# need latex refresher...



## debbie5 (Mar 2, 2007)

It's been 10 years & a head injury since I did latex work on my face. I need a quick refresher.
So, I wash my face and NO moisturizer, right??

if I'm *not* using an appliance, I do not need castor oil sealer?? Just top the latex off with a dusting of powder to set it?

If I DO use an appliance & castor oil sealer, do I also top that off with powder,too?

Sorry...a bit fuzzy on the remembering of things...old age don'tchaknow.


----------



## debbie5 (Mar 2, 2007)

>>>


----------



## RoxyBlue (Oct 6, 2008)

Apply to clean, dry skin.

Castor oil on top of a latex appliance will help any makeup you use on the appliance stick better and blend better with the makeup you use on your skin.

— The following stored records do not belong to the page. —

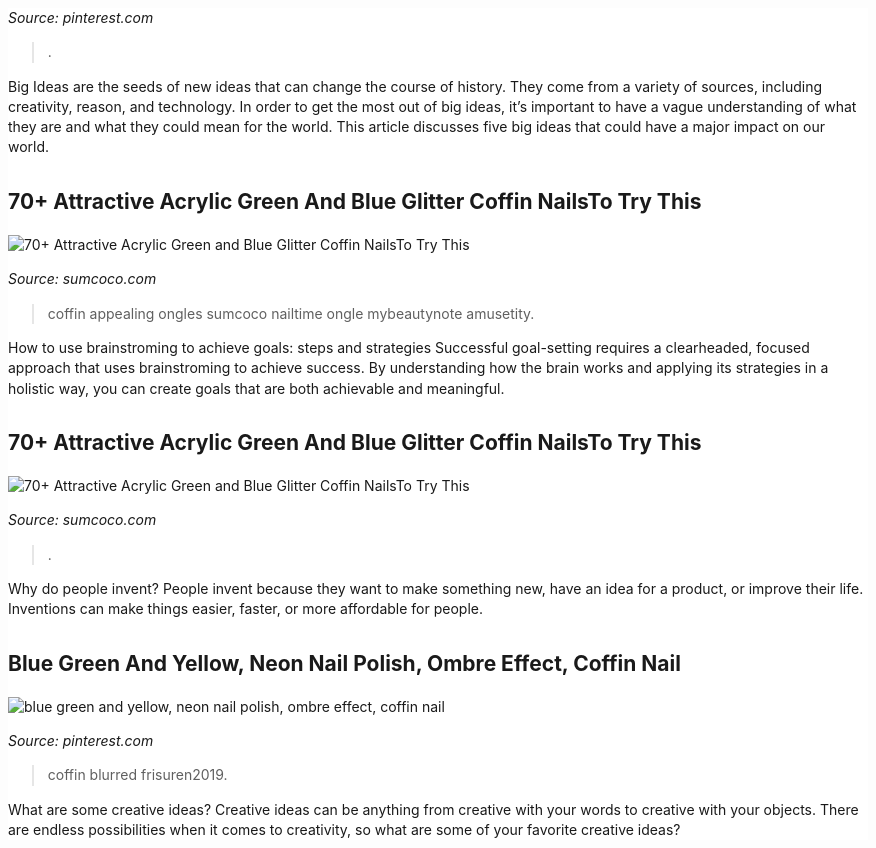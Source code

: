 _Source: pinterest.com_

>. 

	

Big Ideas are the seeds of new ideas that can change the course of history. They come from a variety of sources, including creativity, reason, and technology. In order to get the most out of big ideas, it’s important to have a vague understanding of what they are and what they could mean for the world. This article discusses five big ideas that could have a major impact on our world.

    
## 70+ Attractive Acrylic Green And Blue Glitter Coffin NailsTo Try This

<img loading=lazy src="https://www.sumcoco.com/wp-content/uploads/2018/12/Marble-Coffin-Nails-17-1.jpg" onerror="this.onerror=null;this.src='https://tse4.mm.bing.net/th?id=OIP.sjH_FXQBdlmhrS0lgEIxFAHaJD&amp;pid=15.1';" alt="70+ Attractive Acrylic Green and Blue Glitter Coffin NailsTo Try This">

_Source: sumcoco.com_

>coffin appealing ongles sumcoco nailtime ongle mybeautynote amusetity. 

	

How to use brainstroming to achieve goals: steps and strategies
Successful goal-setting requires a clearheaded, focused approach that uses brainstroming to achieve success. By understanding how the brain works and applying its strategies in a holistic way, you can create goals that are both achievable and meaningful.

    
## 70+ Attractive Acrylic Green And Blue Glitter Coffin NailsTo Try This

<img loading=lazy src="https://www.sumcoco.com/wp-content/uploads/2018/12/Glitter-coffin-nails-106.jpg" onerror="this.onerror=null;this.src='https://tse2.mm.bing.net/th?id=OIP.EoQjMwoMufhL1GP3zlgkzwHaHa&amp;pid=15.1';" alt="70+ Attractive Acrylic Green and Blue Glitter Coffin NailsTo Try This">

_Source: sumcoco.com_

>. 

	

Why do people invent?
People invent because they want to make something new, have an idea for a product, or improve their life. Inventions can make things easier, faster, or more affordable for people.

    
## Blue Green And Yellow, Neon Nail Polish, Ombre Effect, Coffin Nail

<img loading=lazy src="https://i.pinimg.com/originals/5b/ce/39/5bce398cf90bfe7d735485350589ec81.jpg" onerror="this.onerror=null;this.src='https://tse4.mm.bing.net/th?id=OIP.gIYJOaIXW4JJEyABRTPmYQHaHa&amp;pid=15.1';" alt="blue green and yellow, neon nail polish, ombre effect, coffin nail">

_Source: pinterest.com_

>coffin blurred frisuren2019. 

	

What are some creative ideas?
Creative ideas can be anything from creative with your words to creative with your objects. There are endless possibilities when it comes to creativity, so what are some of your favorite creative ideas?
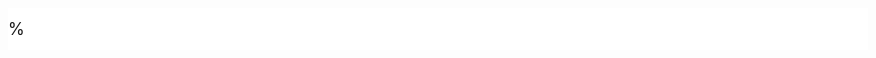 <span class="mjx-sub" style="box-sizing: content-box !important; display: inline-block; text-align: left; font-size: 16.968px; vertical-align: -0.325em; padding-right: 0.071em;"><span class="mjx-texatom" style="box-sizing: content-box !important; display: inline-block; text-align: left;"><span class="mjx-mrow" style="box-sizing: content-box !important; display: inline-block; text-align: left;"><span class="mjx-mtext" style="box-sizing: content-box !important; display: inline-block; text-align: left;"><span class="mjx-char" style="box-sizing: content-box !important; display: block; text-align: left; white-space: pre; padding-top: 0.519em; padding-bottom: 0.225em;"><span class="mjx-charbox MJXc-font-inherit" style="box-sizing: content-box !important; display: inline-block; text-align: left; font-size: 16.968px; padding-bottom: 0.3em; width: 2em;">%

A dusting of translucent powder helps makeup "set" whether it's on your skin or an appliance. Power also helps keep latex from sticking to itself.

Not sure what you mean by the "not using an appliance" question. Are you talking about painting liquid latex directly on your skin?


----------



## CrazedLemming (Oct 18, 2011)

How I build liquid latex wounds and whatnot directly on skin:
1. Clean skin
2. Build the latex effect
3. Powder so it doesn't stick to itself if creased
4. Castor oil so creme makeup won't discolor as bad
5. Makeup
6. Powder to set the makeup

I'll usually also hit the edges with some spirit gum to help keep the latex from peeling up in 20 minutes. I can't tell you how many zombies I've seen falling apart before they even get to their event because they never think to glue their edges.

I haven't worked with appliances, so I'm no help there, but since the powdering step in latex pieces is to prevent sticking I would imagine any appliance you end up with has already been treated for that.


----------



## debbie5 (Mar 2, 2007)

thanks!


----------